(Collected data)

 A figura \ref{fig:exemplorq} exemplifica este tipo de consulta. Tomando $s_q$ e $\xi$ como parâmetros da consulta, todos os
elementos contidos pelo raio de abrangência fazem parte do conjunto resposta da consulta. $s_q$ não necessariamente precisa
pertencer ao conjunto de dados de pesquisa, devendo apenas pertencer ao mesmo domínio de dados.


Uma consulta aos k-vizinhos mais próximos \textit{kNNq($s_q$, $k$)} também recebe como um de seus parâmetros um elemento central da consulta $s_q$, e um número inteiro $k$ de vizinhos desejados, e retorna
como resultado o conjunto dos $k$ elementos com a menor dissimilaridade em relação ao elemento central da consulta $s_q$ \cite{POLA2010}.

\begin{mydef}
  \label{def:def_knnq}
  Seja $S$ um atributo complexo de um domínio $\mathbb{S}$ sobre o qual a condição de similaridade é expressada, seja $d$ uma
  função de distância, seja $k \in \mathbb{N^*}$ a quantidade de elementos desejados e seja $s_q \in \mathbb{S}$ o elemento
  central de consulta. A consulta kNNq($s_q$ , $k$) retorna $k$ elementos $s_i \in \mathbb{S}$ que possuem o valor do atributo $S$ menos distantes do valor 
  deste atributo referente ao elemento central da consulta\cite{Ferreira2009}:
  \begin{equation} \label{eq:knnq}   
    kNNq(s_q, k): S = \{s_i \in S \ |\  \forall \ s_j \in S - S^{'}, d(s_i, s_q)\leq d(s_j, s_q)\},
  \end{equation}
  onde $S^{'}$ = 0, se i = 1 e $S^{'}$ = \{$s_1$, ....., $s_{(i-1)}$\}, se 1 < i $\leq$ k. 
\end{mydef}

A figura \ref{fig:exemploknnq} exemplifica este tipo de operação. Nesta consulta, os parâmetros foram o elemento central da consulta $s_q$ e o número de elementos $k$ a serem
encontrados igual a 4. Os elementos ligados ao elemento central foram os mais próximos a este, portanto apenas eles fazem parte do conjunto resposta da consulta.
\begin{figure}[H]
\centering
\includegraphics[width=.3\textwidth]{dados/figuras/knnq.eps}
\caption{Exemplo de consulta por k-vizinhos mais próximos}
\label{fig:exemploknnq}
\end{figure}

YOUR TASK
Please copy out every entry word for word.

FINAL ANSWER
 A figura \ref{fig:exemplorq} exemplifica este tipo de consulta. Tomando $s_q$ e $\xi$ como parâmetros da consulta, todos os
elementos contidos pelo raio de abrangência fazem parte do conjunto resposta da consulta. $s_q$ não necessariamente precisa
pertencer ao conjunto de dados de pesquisa, devendo apenas pertencer ao mesmo domínio de dados.


Uma consulta aos k-vizinhos mais próximos \textit{kNNq($s_q$, $k$)} também recebe como um de seus parâmetros um elemento central da consulta $s_q$, e um número inteiro $k$ de vizinhos desejados, e retorna
como resultado o conjunto dos $k$ elementos com a menor dissimilaridade em relação ao elemento central da consulta $s_q$ \cite{POLA2010}.

\begin{mydef}
  \label{def:def_knnq}
  Seja $S$ um atributo complexo de um domínio $\mathbb{S}$ sobre o qual a condição de similaridade é expressada, seja $d$ uma
  função de distância, seja $k \in \mathbb{N^*}$ a quantidade de elementos desejados e seja $s_q \in \mathbb{S}$ o elemento
  central de consulta. A consulta kNNq($s_q$ , $k$) retorna $k$ elementos $s_i \in \mathbb{S}$ que possuem o valor do atributo $S$ menos distantes do valor 
  deste atributo referente ao elemento central da consulta\cite{Ferreira2009}:
  \begin{equation} \label{eq:knnq}   
    kNNq(s_q, k): S = \{s_i \in S \ |\  \forall \ s_j \in S - S^{'}, d(s_i, s_q)\leq d(s_j, s_q)\},
  \end{equation}
  onde $S^{'}$ = 0, se i = 1 e $S^{'}$ = \{$s_1$, ....., $s_{(i-1)}$\}, se 1 < i $\leq$ k. 
\end{mydef}

A figura \ref{fig:exemploknnq} exemplifica este tipo de operação. Nesta consulta, os parâmetros foram o elemento central da consulta $s_q$ e o número de elementos $k$ a serem
encontrados igual a 4. Os elementos ligados ao elemento central foram os mais próximos a este, portanto apenas eles fazem parte do conjunto resposta da consulta.
\begin{figure}[H]
\centering
\includegraphics[width=.3\textwidth]{dados/figuras/knnq.eps}
\caption{Exemplo de consulta por k-vizinhos mais próximos}
\label{fig:exemploknnq}
\end{figure}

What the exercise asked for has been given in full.